Zu einer Stipendienbewerbung gehören i. d. Regel mindestens ein bis zwei Gutachten von Professoren oder bei jüngeren Semestern auch Dozenten, die nicht älter als ein Jahr sein sollten. Manche Stipendiengeber haben spezielle Vordrucke.

Ein Gutachten sollte Auskunft über folgende Fragen geben:

  • Woher und wie gut kennt der Gutachter den Bewerber?
  • Wie schätzt der Gutachter den Bewerber gegenüber anderen Studenten ein?
  • Wie beurteilt der Gutachter das Vorhaben des Bewerbers?

Bei DAAD-Bewerbungen sollte das Gutachten dem Bewerber am besten im verschlossenen Umschlag ausgehändigt werden, da der Bewerber die Unterlagen (bis auf wenige Ausnahmefälle) selbst direkt an den DAAD schickt. Bei Programmen, die über das Referat Internationale Angelegenheiten abgewickelt werden (z.B. DAAD-Stipendium „Praktika bei Internationalen Organisationen“, Fulbright-Stipendien, LMU-Austausch), sollten die Gutachten an den Bewerber oder direkt an den jeweiligen Berater im Referat geschickt werden.

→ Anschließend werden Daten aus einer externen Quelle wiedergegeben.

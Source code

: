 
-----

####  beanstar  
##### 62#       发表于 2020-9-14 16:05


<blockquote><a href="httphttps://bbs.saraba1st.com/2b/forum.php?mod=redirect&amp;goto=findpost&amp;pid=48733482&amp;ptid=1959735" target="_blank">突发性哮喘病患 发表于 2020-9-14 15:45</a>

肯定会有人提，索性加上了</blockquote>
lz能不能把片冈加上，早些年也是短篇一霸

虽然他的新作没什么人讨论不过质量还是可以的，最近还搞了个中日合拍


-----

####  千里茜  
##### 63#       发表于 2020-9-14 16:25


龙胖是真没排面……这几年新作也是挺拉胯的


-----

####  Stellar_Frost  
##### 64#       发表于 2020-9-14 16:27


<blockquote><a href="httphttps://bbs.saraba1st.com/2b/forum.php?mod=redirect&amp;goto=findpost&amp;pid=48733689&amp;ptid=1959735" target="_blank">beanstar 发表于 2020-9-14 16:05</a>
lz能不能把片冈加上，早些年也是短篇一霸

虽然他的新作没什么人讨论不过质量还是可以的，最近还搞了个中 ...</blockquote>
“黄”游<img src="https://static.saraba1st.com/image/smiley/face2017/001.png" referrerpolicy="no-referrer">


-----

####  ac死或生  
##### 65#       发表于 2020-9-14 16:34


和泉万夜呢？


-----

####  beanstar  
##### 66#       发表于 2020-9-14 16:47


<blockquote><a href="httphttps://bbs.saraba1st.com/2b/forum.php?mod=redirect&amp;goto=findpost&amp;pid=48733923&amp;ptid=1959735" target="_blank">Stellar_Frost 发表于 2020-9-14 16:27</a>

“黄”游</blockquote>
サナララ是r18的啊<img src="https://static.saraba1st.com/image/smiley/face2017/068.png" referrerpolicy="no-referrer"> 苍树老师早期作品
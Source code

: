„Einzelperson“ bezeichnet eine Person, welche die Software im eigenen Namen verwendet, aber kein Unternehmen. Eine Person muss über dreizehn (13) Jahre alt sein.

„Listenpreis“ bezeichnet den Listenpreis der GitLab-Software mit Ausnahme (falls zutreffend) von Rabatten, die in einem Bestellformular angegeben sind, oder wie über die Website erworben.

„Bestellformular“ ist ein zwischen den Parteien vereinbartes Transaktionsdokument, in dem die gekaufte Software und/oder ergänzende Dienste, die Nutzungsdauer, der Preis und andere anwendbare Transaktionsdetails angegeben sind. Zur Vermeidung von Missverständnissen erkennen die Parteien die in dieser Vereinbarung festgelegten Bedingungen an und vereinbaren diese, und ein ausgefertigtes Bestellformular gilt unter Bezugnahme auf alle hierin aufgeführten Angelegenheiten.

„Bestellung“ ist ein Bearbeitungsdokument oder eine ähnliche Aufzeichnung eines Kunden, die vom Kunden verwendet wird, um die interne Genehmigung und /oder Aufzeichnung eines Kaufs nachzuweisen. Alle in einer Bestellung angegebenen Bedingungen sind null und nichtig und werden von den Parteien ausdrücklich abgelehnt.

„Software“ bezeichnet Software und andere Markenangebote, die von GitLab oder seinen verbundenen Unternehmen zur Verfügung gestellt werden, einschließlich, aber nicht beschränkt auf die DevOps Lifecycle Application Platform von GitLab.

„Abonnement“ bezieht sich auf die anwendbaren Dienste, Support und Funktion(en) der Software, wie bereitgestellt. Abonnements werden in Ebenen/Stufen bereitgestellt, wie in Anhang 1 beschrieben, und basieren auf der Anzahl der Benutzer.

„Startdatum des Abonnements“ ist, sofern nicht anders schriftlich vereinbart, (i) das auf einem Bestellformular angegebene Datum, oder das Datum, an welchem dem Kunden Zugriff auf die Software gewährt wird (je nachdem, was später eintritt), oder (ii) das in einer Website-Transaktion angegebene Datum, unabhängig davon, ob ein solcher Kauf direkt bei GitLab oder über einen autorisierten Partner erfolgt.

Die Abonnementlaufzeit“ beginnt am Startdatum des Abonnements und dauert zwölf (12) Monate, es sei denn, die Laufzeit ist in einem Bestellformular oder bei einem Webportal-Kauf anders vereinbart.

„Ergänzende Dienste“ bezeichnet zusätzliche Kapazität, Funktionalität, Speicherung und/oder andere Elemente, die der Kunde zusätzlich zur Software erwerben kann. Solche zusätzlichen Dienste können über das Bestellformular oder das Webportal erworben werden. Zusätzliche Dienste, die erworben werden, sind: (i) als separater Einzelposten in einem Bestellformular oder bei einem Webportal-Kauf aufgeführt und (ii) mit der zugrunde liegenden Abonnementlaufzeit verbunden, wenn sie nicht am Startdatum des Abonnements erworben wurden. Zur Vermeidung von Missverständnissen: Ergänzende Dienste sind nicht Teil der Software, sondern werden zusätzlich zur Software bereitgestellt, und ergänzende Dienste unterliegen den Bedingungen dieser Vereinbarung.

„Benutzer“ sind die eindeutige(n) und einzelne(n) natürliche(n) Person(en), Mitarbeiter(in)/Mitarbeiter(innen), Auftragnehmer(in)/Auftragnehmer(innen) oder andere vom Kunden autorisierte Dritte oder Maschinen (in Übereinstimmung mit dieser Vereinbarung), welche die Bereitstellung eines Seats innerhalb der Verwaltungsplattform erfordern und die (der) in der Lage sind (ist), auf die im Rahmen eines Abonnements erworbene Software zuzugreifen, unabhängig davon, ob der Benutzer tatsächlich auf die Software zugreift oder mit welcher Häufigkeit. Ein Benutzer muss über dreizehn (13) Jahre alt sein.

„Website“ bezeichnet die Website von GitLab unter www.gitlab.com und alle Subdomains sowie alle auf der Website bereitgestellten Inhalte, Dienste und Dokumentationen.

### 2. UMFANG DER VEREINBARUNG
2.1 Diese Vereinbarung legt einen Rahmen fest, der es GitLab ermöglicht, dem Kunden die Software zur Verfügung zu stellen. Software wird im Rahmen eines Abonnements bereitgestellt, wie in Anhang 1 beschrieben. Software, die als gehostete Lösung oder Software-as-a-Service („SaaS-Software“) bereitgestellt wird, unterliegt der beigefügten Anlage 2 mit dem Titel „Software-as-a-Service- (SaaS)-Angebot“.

Bei der Wahl der Gutachter sollten nicht Titel und Bekanntheitsgrad im Vordergrund stehen, sondern die Frage, inwieweit die Gutachter tatsächlich fundierte Aussagen über den Bewerber machen können. Man sollte nur solche Dozenten um Gutachten bitten, bei denen man wenigstens eine Veranstaltung besucht hat, in der direkte Kommunikation zwischen Dozent und Teilnehmern möglich war.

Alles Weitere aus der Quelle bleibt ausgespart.